The living walls, on which over 12,000 plants sprout from wool pouches, are just past the information desk. UV-filtered rainwater from the rooftop of the building waters the 19 species of hanging plants. While they serve to add to the ambience of the Center, the walls also cleanse the air and make greenery a constant, even during cold New England winters.
To the left are the Harvard Commons, a multi-level open space in which students can opt to take a power nap on one of the many sofas between classes, find a study nook to work in, or enjoy a weekly concert series featuring Harvard performers around lunchtime, according to Director of the Common Spaces Julie Crites.
“The Office for Sustainability partnered with the Smith Campus Center project team and manufacturers to ensure the selected furniture and interior building materials that were used in the new space were produced without the use of harmful chemicals of concern and delivered at the same price point,” Heather Henriksen, managing director of the Office for Sustainability, wrote in an email to The Crimson.
Planners are still brainstorming ways to use the Commons space and balance its use as Harvard’s “living room” with planned events, according to Crites.
“We see this first year as an experiment – a time to see what works and what doesn’t work. We envision the space existing as a living room for a majority of the time, with exciting moments of transformation interspersed,” Crites wrote in an email.

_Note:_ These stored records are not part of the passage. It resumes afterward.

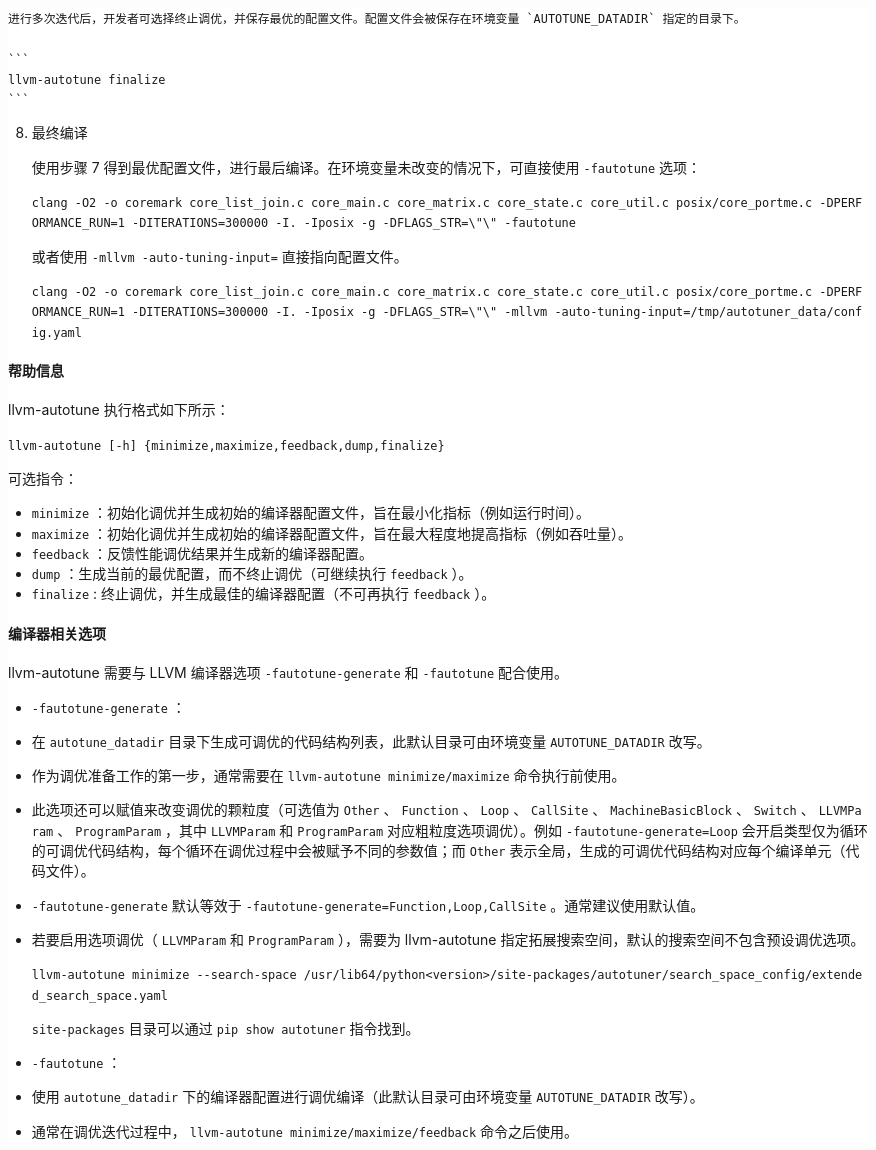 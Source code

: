 	进行多次迭代后，开发者可选择终止调优，并保存最优的配置文件。配置文件会被保存在环境变量 `AUTOTUNE_DATADIR` 指定的目录下。

	```
	llvm-autotune finalize
	```
8. 最终编译

	使用步骤 7 得到最优配置文件，进行最后编译。在环境变量未改变的情况下，可直接使用 `-fautotune` 选项：

	```
	clang -O2 -o coremark core_list_join.c core_main.c core_matrix.c core_state.c core_util.c posix/core_portme.c -DPERFORMANCE_RUN=1 -DITERATIONS=300000 -I. -Iposix -g -DFLAGS_STR=\"\" -fautotune
	```

	或者使用 `-mllvm -auto-tuning-input=` 直接指向配置文件。

	```
	clang -O2 -o coremark core_list_join.c core_main.c core_matrix.c core_state.c core_util.c posix/core_portme.c -DPERFORMANCE_RUN=1 -DITERATIONS=300000 -I. -Iposix -g -DFLAGS_STR=\"\" -mllvm -auto-tuning-input=/tmp/autotuner_data/config.yaml
	```

#### 帮助信息

llvm-autotune 执行格式如下所示：

```
llvm-autotune [-h] {minimize,maximize,feedback,dump,finalize}
```

可选指令：

- `minimize` ：初始化调优并生成初始的编译器配置文件，旨在最小化指标（例如运行时间）。
- `maximize` ：初始化调优并生成初始的编译器配置文件，旨在最大程度地提高指标（例如吞吐量）。
- `feedback` ：反馈性能调优结果并生成新的编译器配置。
- `dump` ：生成当前的最优配置，而不终止调优（可继续执行 `feedback` ）。
- `finalize` : 终止调优，并生成最佳的编译器配置（不可再执行 `feedback` ）。

#### 编译器相关选项

llvm-autotune 需要与 LLVM 编译器选项 `-fautotune-generate` 和 `-fautotune` 配合使用。

- `-fautotune-generate` ：

- 在 `autotune_datadir` 目录下生成可调优的代码结构列表，此默认目录可由环境变量 `AUTOTUNE_DATADIR` 改写。
- 作为调优准备工作的第一步，通常需要在 `llvm-autotune minimize/maximize` 命令执行前使用。
- 此选项还可以赋值来改变调优的颗粒度（可选值为 `Other` 、 `Function` 、 `Loop` 、 `CallSite` 、 `MachineBasicBlock` 、 `Switch` 、 `LLVMParam` 、 `ProgramParam` ，其中 `LLVMParam` 和 `ProgramParam` 对应粗粒度选项调优）。例如 `-fautotune-generate=Loop` 会开启类型仅为循环的可调优代码结构，每个循环在调优过程中会被赋予不同的参数值；而 `Other` 表示全局，生成的可调优代码结构对应每个编译单元（代码文件）。
- `-fautotune-generate` 默认等效于 `-fautotune-generate=Function,Loop,CallSite` 。通常建议使用默认值。
- 若要启用选项调优（ `LLVMParam` 和 `ProgramParam` ），需要为 llvm-autotune 指定拓展搜索空间，默认的搜索空间不包含预设调优选项。

	```
	llvm-autotune minimize --search-space /usr/lib64/python<version>/site-packages/autotuner/search_space_config/extended_search_space.yaml
	```

	`site-packages` 目录可以通过 `pip show autotuner` 指令找到。

- `-fautotune` ：

- 使用 `autotune_datadir` 下的编译器配置进行调优编译（此默认目录可由环境变量 `AUTOTUNE_DATADIR` 改写）。
- 通常在调优迭代过程中， `llvm-autotune minimize/maximize/feedback` 命令之后使用。
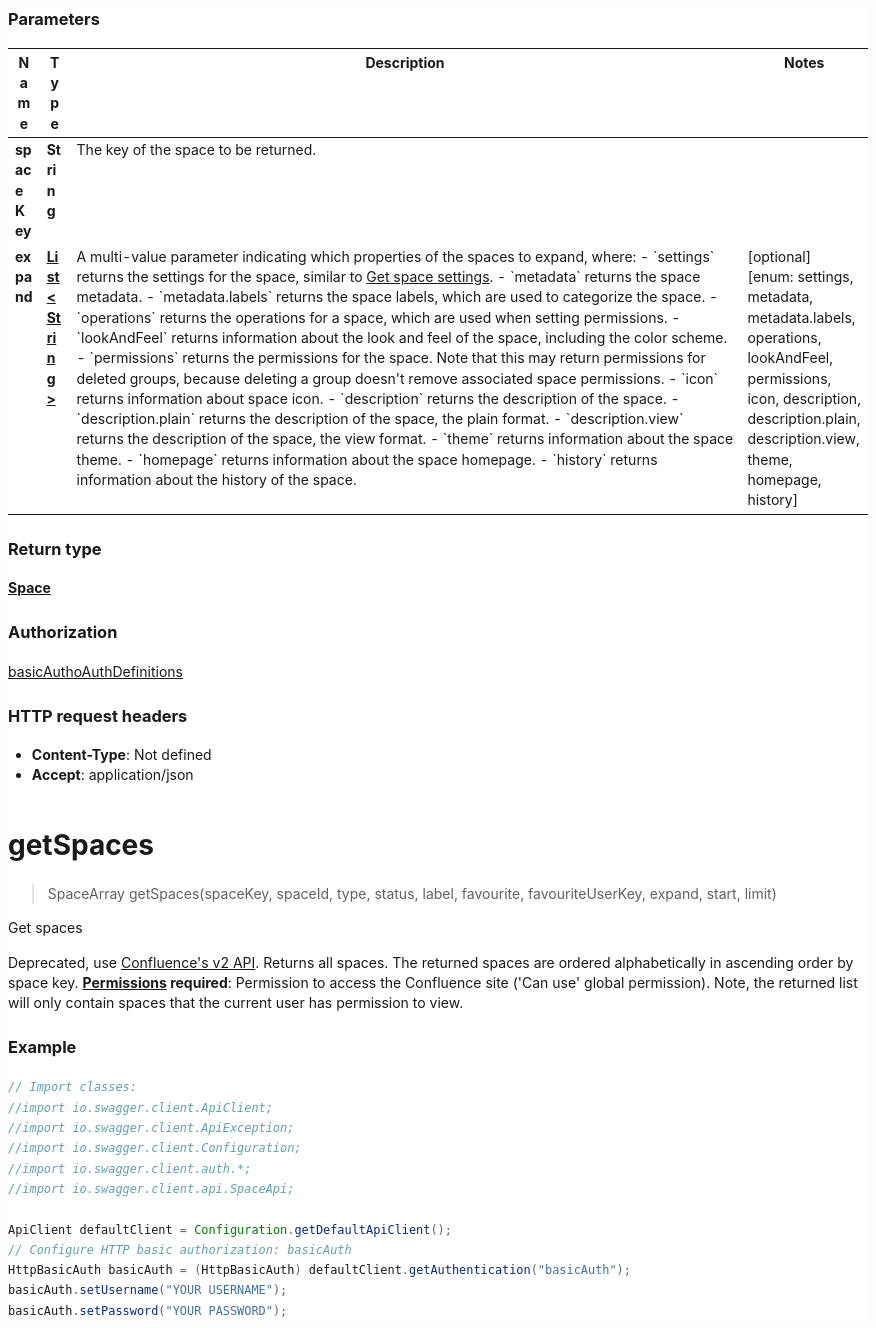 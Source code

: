 
### Parameters

Name | Type | Description  | Notes
------------- | ------------- | ------------- | -------------
 **spaceKey** | **String**| The key of the space to be returned. |
 **expand** | [**List&lt;String&gt;**](String.md)| A multi-value parameter indicating which properties of the spaces to expand, where:    - &#x60;settings&#x60; returns the settings for the space, similar to [Get space settings](#api-space-spaceKey-settings-get).   - &#x60;metadata&#x60; returns the space metadata.   - &#x60;metadata.labels&#x60; returns the space labels, which are used to categorize the space.   - &#x60;operations&#x60; returns the operations for a space, which are used when setting permissions.   - &#x60;lookAndFeel&#x60; returns information about the look and feel of the space, including the color scheme.   - &#x60;permissions&#x60; returns the permissions for the space. Note that this may return permissions for deleted groups,   because deleting a group doesn&#x27;t remove associated space permissions.   - &#x60;icon&#x60; returns information about space icon.   - &#x60;description&#x60; returns the description of the space.   - &#x60;description.plain&#x60; returns the description of the space, the plain format.   - &#x60;description.view&#x60; returns the description of the space, the view format.   - &#x60;theme&#x60; returns information about the space theme.   - &#x60;homepage&#x60; returns information about the space homepage.   - &#x60;history&#x60; returns information about the history of the space. | [optional] [enum: settings, metadata, metadata.labels, operations, lookAndFeel, permissions, icon, description, description.plain, description.view, theme, homepage, history]

### Return type

[**Space**](Space.md)

### Authorization

[basicAuth](../README.md#basicAuth)[oAuthDefinitions](../README.md#oAuthDefinitions)

### HTTP request headers

 - **Content-Type**: Not defined
 - **Accept**: application/json

<a name="getSpaces"></a>
# **getSpaces**
> SpaceArray getSpaces(spaceKey, spaceId, type, status, label, favourite, favouriteUserKey, expand, start, limit)

Get spaces

Deprecated, use [Confluence&#x27;s v2 API](https://developer.atlassian.com/cloud/confluence/rest/v2/intro/).  Returns all spaces. The returned spaces are ordered alphabetically in ascending order by space key.  **[Permissions](https://confluence.atlassian.com/x/_AozKw) required**: Permission to access the Confluence site (&#x27;Can use&#x27; global permission). Note, the returned list will only contain spaces that the current user has permission to view.

### Example
```java
// Import classes:
//import io.swagger.client.ApiClient;
//import io.swagger.client.ApiException;
//import io.swagger.client.Configuration;
//import io.swagger.client.auth.*;
//import io.swagger.client.api.SpaceApi;

ApiClient defaultClient = Configuration.getDefaultApiClient();
// Configure HTTP basic authorization: basicAuth
HttpBasicAuth basicAuth = (HttpBasicAuth) defaultClient.getAuthentication("basicAuth");
basicAuth.setUsername("YOUR USERNAME");
basicAuth.setPassword("YOUR PASSWORD");

```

Events already scheduled in the space include a screening of Incredibles 2 on Sept. 15 and a celebration featuring campus groups on Sept. 20.
The second floor includes offices for the Undergraduate Council and Harvard Graduate Council and a collaborative work space reminiscent of Cabot Library that is open only to Harvard affiliates.
Some spaces on the second floor, including an art room, are currently inaccessible because of continuing work. Other rooms still await doors and other finishing touches.
Heading out of the Commons, visitors encounter dividers that can only be crossed by sliding a Harvard ID. Behind these are elevators servicing the other floors of the building. A wing of the second floor connects to the offices of Harvard University Health Services.
A short elevator ride reveals some of the lesser populated spaces on the 10th floor. These spaces include several lounges and a game room, complete with a pool table and foosball.
Student groups and other Harvard affiliates will soon be able to reserve rooms for events and formal conferences.
Come winter, visitors will be able to munch on small dishes and sip on beverages at the Heights Cafe and Bar while enjoying views of the River Houses, Cambridge, and the greater Boston area.